[Source data]
# # #
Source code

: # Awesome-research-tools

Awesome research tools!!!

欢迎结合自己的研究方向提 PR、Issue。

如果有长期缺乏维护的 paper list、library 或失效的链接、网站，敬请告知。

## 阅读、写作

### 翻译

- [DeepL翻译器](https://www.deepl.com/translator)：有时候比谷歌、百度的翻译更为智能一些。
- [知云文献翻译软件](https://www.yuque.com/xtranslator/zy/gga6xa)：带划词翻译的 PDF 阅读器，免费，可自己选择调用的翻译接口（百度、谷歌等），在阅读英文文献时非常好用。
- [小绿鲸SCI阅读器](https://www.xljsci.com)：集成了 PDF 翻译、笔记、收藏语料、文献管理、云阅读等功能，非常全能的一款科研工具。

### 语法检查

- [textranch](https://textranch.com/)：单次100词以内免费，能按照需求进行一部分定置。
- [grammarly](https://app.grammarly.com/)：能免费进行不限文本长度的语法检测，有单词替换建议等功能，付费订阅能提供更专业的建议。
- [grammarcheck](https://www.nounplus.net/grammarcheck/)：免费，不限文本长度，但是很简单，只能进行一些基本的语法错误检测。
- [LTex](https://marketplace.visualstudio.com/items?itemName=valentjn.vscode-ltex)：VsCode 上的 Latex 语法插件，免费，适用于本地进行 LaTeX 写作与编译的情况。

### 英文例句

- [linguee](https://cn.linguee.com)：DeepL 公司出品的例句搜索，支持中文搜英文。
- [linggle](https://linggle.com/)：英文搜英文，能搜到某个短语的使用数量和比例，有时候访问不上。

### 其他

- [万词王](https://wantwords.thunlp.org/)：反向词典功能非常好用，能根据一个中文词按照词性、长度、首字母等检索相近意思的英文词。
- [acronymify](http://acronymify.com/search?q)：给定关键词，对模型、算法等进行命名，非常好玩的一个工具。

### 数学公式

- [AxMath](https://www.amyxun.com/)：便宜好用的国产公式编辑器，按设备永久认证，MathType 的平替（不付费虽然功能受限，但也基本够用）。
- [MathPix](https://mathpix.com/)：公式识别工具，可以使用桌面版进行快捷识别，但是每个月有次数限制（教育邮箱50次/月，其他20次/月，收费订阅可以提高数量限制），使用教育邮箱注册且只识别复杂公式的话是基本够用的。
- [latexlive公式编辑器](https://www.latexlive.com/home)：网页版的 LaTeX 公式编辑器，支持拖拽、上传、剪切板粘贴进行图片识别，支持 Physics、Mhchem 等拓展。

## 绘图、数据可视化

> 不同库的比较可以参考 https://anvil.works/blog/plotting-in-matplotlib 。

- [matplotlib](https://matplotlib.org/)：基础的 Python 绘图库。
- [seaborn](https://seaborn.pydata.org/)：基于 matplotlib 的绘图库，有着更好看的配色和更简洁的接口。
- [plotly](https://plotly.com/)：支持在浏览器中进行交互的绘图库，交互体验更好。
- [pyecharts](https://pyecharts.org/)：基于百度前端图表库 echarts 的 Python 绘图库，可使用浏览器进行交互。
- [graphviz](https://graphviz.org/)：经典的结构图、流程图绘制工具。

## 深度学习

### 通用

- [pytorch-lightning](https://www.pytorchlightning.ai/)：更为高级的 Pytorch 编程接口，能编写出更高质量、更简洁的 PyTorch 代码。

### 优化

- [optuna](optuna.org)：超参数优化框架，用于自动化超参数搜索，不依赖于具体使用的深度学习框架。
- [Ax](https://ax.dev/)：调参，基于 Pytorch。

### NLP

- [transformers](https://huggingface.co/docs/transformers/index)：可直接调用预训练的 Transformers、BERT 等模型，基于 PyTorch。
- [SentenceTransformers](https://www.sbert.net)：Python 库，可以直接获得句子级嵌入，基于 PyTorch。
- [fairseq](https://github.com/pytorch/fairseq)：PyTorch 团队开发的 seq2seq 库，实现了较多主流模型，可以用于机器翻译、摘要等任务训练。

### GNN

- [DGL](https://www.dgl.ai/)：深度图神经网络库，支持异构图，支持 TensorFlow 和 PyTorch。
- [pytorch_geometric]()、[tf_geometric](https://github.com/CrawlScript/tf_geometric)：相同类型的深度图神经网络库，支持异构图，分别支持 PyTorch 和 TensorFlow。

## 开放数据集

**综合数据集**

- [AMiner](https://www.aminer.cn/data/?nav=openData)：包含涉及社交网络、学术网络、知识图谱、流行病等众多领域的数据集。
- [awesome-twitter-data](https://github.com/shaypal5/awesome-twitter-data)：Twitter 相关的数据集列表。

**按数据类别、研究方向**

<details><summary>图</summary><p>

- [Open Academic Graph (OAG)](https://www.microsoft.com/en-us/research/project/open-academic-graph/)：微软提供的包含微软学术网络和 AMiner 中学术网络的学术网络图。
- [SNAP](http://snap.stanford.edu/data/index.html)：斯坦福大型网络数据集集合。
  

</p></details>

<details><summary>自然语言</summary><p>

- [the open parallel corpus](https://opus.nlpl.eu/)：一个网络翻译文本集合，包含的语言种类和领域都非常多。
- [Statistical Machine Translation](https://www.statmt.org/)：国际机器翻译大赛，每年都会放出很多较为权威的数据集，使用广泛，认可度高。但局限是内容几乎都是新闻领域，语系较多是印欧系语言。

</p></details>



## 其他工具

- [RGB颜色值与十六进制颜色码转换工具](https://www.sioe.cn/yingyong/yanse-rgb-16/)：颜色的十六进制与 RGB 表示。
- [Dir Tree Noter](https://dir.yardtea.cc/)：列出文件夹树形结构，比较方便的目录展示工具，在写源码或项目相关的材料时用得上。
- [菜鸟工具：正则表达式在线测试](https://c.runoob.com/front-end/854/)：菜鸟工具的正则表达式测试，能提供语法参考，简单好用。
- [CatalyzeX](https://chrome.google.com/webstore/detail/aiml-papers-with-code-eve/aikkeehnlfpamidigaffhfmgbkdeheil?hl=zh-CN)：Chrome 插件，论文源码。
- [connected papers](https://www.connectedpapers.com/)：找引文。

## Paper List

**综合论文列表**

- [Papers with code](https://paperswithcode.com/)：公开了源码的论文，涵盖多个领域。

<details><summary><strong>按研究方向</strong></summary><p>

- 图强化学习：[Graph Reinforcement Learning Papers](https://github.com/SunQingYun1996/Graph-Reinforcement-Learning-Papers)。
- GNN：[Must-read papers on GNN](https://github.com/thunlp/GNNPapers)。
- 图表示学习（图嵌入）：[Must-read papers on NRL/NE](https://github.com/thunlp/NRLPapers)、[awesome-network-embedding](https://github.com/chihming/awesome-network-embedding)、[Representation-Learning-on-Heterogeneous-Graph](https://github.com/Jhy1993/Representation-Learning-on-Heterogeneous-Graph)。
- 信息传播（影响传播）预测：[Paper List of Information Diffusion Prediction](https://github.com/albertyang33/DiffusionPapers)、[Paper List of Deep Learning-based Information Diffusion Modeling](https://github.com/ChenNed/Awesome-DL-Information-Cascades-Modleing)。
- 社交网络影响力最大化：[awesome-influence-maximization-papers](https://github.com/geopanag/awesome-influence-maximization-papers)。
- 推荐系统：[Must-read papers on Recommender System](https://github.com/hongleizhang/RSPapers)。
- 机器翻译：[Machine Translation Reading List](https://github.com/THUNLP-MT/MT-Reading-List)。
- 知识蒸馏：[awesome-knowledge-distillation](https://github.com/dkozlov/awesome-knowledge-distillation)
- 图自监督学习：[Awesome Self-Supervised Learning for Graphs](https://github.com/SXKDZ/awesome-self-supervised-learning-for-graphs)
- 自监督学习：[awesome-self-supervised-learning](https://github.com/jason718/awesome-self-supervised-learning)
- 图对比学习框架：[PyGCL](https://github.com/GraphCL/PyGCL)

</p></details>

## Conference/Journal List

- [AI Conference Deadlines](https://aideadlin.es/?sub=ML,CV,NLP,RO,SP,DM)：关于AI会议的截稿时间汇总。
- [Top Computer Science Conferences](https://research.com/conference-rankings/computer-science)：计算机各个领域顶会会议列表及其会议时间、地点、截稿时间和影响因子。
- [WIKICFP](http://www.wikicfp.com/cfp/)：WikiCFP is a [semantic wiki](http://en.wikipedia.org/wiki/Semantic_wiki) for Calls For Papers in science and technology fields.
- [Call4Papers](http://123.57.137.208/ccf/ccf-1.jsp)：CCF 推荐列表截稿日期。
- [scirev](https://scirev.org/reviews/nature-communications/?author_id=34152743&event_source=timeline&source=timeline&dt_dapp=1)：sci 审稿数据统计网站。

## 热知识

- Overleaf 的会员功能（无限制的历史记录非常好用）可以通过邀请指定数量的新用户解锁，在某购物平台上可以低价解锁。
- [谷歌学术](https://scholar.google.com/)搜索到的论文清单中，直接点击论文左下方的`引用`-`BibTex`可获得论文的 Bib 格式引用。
# # #
■ **Task instructions**: Look above for the line with "- [DeepL翻译器](h"; retype exactly that line, every line after it up to the line with "- [textranch](https://textra", and that line too, nothing else.

■ **Exercise response**:
- [DeepL翻译器](https://www.deepl.com/translator)：有时候比谷歌、百度的翻译更为智能一些。
- [知云文献翻译软件](https://www.yuque.com/xtranslator/zy/gga6xa)：带划词翻译的 PDF 阅读器，免费，可自己选择调用的翻译接口（百度、谷歌等），在阅读英文文献时非常好用。
- [小绿鲸SCI阅读器](https://www.xljsci.com)：集成了 PDF 翻译、笔记、收藏语料、文献管理、云阅读等功能，非常全能的一款科研工具。

### 语法检查

- [textranch](https://textranch.com/)：单次100词以内免费，能按照需求进行一部分定置。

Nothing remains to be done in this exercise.